Réformes des études de médecine : comment le Doyen des doyens veut corriger le tir et "redonner du sens au métier de médecin"

18/05/2022 Par Louise Claereboudt
Elu en février à la tête de la Conférence nationale des doyens des facultés de médecine, le Pr Didier Samuel a assuré lors d’une conférence de presse qui a eu lieu ce lundi 16 mai ne pas vouloir revenir sur les réformes engagées (premier, deuxième et troisième cycles des études médicales), mais souhaiter les aménager et clarifier les parcours. Objectif : redonner de l’attractivité au métier de médecin.
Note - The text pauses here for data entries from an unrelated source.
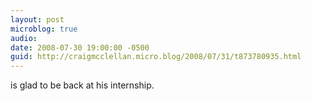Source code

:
 ```yaml
---
layout: post
microblog: true
audio: 
date: 2008-07-30 19:00:00 -0500
guid: http://craigmcclellan.micro.blog/2008/07/31/t873780935.html
---
```

is glad to be back at his internship.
  C’est dans un café parisien, ce lundi 16 mai, que le président de la Conférence nationale des doyens des facultés de médecine, élu en février, a donné rendez-vous à la presse pour présenter les grands chantiers qui l’attendent, en particulier les réformes des premier, deuxième et troisième cycles des études médicales. "Quand j’ai été élu, j’ai clairement dit que mon objectif n’était pas de revenir sur les réformes qui sont déjà en place et qui ont démarré, a-t-il déclaré d’emblée. Mais je suis conscient qu’il y a un besoin d’aménager les réformes, de clarifier les parcours et d’avoir un travail cohérent avec les étudiants." A travers ces réformes, dont certaines apparaissent plus ou moins bien embarquées, le Doyen des doyens a affirmé vouloir "redonner un sens aux études médicales et aussi, peut-être, au métier de médecin".   Premier cycle : des difficultés chez les étudiants venant de LAS Concernant la réforme du premier cycle (R1C), le Doyen des doyens est revenu sur la création du parcours Pass (parcours d'accès spécifique santé)/LAS (licences accès santé). "Il faut être conscient que c’est un changement de paradigme absolument monumental puisque pendant soixante ans, au moins, il y avait une seule voie d’accès aux études de santé. Ce parcours unique a été modifié considérablement par la création des licences d’accès santé (LAS). "Un changement majeur mis en place très vite, dans un contexte de pandémie et probablement pas assez bien préparé pour le changement que cela représentait", a reconnu le chef de l'unité d'hépatologie et de réanimation hépatique de l’hôpital Paul Brousse (AP-HP).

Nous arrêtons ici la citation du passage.